*Task details:* Wherever the line with "base - Caso" sits in the listing below, transcribe from it up to and including the line with "Neste gráfico (Figura", exactly, and leave the remaining lines out.

*Material shown:*
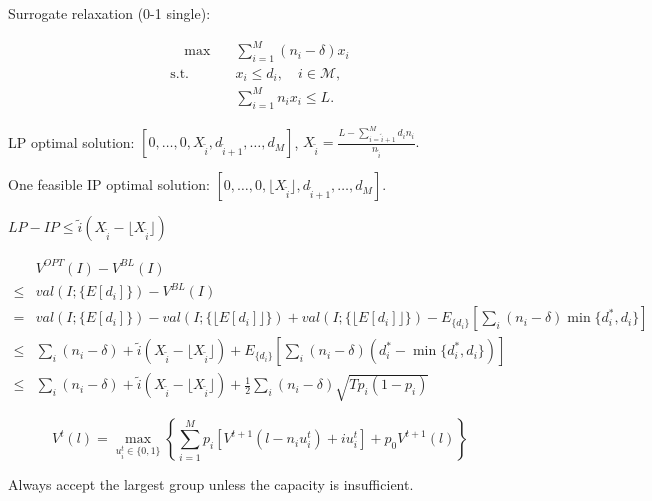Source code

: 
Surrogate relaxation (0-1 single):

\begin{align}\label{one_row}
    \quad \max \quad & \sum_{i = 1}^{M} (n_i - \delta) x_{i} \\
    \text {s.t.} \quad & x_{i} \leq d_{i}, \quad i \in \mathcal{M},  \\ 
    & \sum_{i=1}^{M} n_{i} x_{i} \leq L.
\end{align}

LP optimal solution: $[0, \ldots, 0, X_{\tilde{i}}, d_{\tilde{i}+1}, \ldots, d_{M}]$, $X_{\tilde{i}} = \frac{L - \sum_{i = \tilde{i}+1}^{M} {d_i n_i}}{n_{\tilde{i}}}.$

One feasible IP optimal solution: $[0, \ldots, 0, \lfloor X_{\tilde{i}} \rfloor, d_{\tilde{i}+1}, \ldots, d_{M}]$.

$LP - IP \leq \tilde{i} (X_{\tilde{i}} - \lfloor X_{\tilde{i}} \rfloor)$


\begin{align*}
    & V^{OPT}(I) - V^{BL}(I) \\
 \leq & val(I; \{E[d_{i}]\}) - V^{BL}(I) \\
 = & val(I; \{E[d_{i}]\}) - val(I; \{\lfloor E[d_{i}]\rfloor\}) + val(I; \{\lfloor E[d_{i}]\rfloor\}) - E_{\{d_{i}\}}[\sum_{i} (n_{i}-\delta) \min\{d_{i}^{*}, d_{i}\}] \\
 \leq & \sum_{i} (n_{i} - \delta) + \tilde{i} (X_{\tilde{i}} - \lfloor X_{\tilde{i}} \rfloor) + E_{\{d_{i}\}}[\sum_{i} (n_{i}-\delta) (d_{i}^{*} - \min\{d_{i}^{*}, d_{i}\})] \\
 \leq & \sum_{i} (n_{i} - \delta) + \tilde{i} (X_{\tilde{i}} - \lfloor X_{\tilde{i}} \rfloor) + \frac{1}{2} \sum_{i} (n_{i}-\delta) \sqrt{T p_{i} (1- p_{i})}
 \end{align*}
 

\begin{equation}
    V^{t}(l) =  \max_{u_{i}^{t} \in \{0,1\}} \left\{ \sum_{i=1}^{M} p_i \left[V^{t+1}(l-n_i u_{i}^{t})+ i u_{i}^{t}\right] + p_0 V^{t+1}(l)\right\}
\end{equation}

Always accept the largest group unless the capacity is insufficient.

* * *

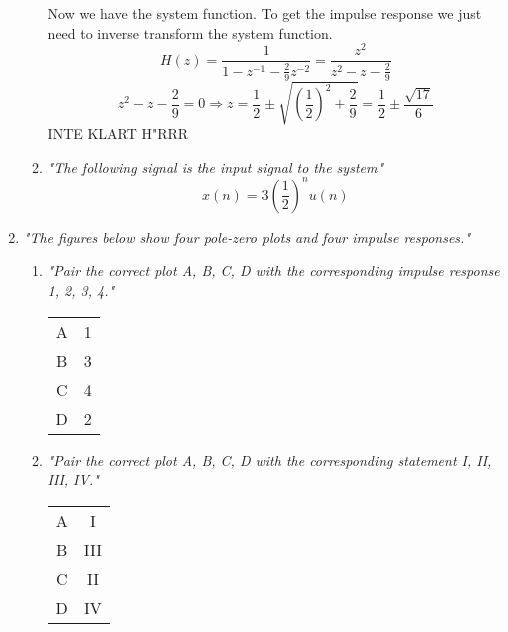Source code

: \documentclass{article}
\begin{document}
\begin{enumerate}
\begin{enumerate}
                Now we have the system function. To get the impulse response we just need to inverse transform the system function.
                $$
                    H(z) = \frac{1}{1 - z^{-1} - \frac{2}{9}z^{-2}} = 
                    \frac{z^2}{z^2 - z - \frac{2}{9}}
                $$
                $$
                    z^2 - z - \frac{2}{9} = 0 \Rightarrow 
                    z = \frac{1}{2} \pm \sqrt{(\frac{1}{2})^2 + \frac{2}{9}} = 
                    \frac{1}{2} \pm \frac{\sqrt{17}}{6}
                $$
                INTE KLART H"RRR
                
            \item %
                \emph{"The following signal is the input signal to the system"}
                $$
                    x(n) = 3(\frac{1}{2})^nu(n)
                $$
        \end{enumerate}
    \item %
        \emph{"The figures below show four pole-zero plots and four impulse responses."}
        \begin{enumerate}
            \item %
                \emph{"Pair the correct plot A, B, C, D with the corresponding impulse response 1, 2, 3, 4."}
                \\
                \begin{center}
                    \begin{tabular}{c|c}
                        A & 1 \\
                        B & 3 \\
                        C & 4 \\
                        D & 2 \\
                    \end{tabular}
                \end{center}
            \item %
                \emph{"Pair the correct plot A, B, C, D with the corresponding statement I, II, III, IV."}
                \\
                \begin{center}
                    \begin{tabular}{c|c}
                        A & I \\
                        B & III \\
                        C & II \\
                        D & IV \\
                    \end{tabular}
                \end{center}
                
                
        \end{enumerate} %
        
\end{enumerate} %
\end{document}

...

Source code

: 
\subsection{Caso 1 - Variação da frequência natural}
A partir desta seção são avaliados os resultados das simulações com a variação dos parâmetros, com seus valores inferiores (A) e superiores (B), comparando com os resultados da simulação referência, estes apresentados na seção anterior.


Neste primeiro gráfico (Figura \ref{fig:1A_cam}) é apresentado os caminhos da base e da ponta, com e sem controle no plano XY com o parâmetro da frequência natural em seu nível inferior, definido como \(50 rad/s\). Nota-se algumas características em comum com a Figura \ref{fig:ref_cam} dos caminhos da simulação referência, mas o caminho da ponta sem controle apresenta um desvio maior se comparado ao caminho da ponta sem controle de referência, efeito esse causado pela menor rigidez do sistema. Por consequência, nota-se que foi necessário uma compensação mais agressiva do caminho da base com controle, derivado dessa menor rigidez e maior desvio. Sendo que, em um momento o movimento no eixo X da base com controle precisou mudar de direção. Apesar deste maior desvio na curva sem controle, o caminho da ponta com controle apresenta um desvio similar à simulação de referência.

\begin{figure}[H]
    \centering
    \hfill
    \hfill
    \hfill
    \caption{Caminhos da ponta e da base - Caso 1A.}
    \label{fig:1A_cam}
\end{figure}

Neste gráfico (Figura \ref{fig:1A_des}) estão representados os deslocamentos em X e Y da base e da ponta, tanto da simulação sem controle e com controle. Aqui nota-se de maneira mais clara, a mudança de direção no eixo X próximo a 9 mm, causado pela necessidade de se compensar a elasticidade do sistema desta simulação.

*Output of the exercise:*
    \caption{Caminhos da ponta e da base - Caso 1A.}
    \label{fig:1A_cam}
\end{figure}

Neste gráfico (Figura \ref{fig:1A_des}) estão representados os deslocamentos em X e Y da base e da ponta, tanto da simulação sem controle e com controle. Aqui nota-se de maneira mais clara, a mudança de direção no eixo X próximo a 9 mm, causado pela necessidade de se compensar a elasticidade do sistema desta simulação.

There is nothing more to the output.